Re: problems setting up replication server

[Howard Chu <hyc@symas.com>]

Andrew Higginbotham wrote:
> Hi,
>
> I am trying to setup a replication server using Openldap-2.3.27. I have set it 
> up (detailed below) and I get on the slave
>
> TLS: can't accept.
> TLS: error:140760FC:SSL routines:SSL23_GET_CLIENT_HELLO:unknown protocol s23_srvr.c:580
>
> What is really strange is that I can log on and make manual modifications to 
> the slave from the master as the replication user with the password specified
> in slapd.conf (yes, over tls!).
>
> I was thinking it might be because of differing ssl versions, but I tried
> switching to SSLv3 and the config file and it had no effect.
>
> Does any one have some tips that would help me additionally debug this problem 
> or get an idea of where the failure is?
>
> // Relevant config file lines on master
> replica host=<<hostname>>:636
>         binddn="cn=replicator,dc=hmc,dc=edu"
>         tls=yes
>         bindmethod=simple
>         credentials=<<password>>

If you're using port 636 then you're most likely using ldaps.
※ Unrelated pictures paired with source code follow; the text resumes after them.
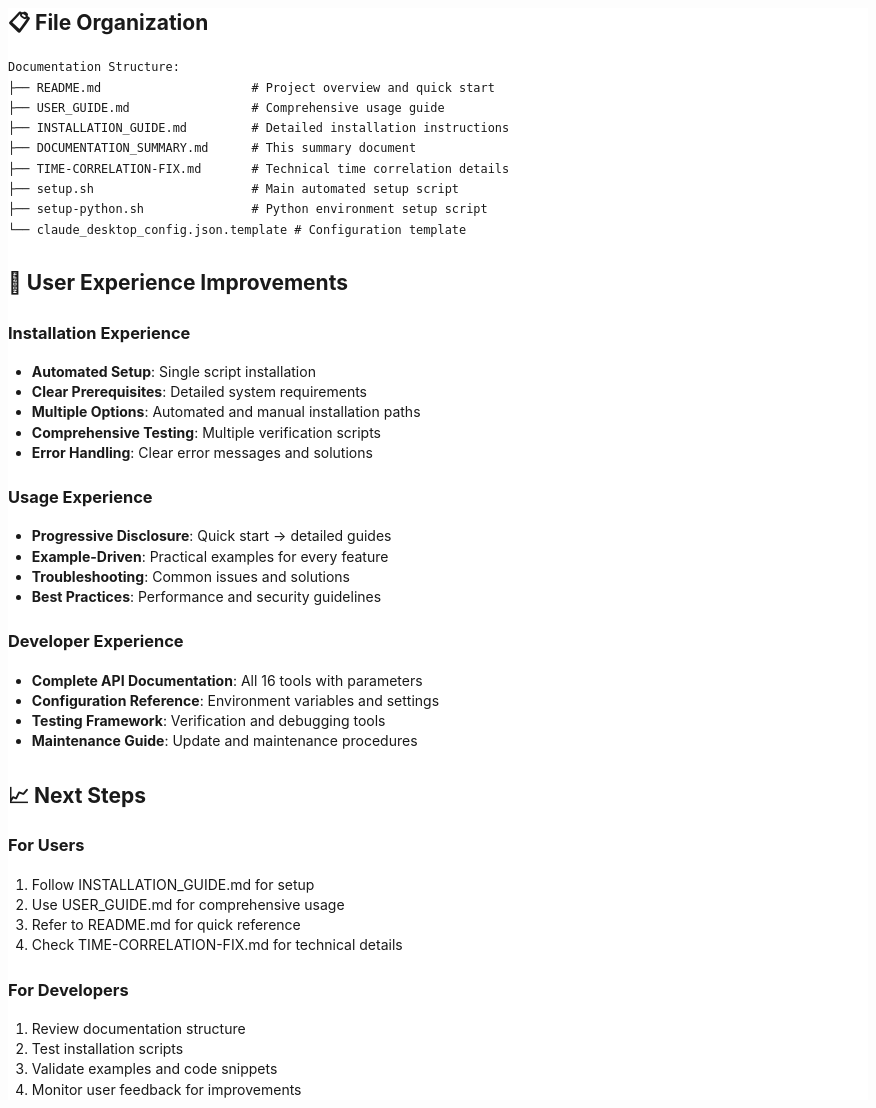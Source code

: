 ## 📋 File Organization

```
Documentation Structure:
├── README.md                     # Project overview and quick start
├── USER_GUIDE.md                 # Comprehensive usage guide
├── INSTALLATION_GUIDE.md         # Detailed installation instructions
├── DOCUMENTATION_SUMMARY.md      # This summary document
├── TIME-CORRELATION-FIX.md       # Technical time correlation details
├── setup.sh                      # Main automated setup script
├── setup-python.sh               # Python environment setup script
└── claude_desktop_config.json.template # Configuration template
```

## 🚀 User Experience Improvements

### Installation Experience
- **Automated Setup**: Single script installation
- **Clear Prerequisites**: Detailed system requirements
- **Multiple Options**: Automated and manual installation paths
- **Comprehensive Testing**: Multiple verification scripts
- **Error Handling**: Clear error messages and solutions

### Usage Experience
- **Progressive Disclosure**: Quick start → detailed guides
- **Example-Driven**: Practical examples for every feature
- **Troubleshooting**: Common issues and solutions
- **Best Practices**: Performance and security guidelines

### Developer Experience
- **Complete API Documentation**: All 16 tools with parameters
- **Configuration Reference**: Environment variables and settings
- **Testing Framework**: Verification and debugging tools
- **Maintenance Guide**: Update and maintenance procedures

## 📈 Next Steps

### For Users
1. Follow INSTALLATION_GUIDE.md for setup
2. Use USER_GUIDE.md for comprehensive usage
3. Refer to README.md for quick reference
4. Check TIME-CORRELATION-FIX.md for technical details

### For Developers
1. Review documentation structure
2. Test installation scripts
3. Validate examples and code snippets
4. Monitor user feedback for improvements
You need 
to use an ldaps:// uri here, not the host/tls options.
> // Relevant config lines on slave
> TLSCipherSuite HIGH:MEDIUM:+SSLv3
>
> updatedn        "cn=replicator,dc=hmc,dc=edu"
> updateref       ldaps://<<ref>>
>
>
> Thanks,
> Andrew
>
> .


--
  -- Howard Chu
  Chief Architect, Symas Corp.  http://www.symas.com
  Director, Highland Sun        http://highlandsun.com/hyc
  OpenLDAP Core Team            http://www.openldap.org/project/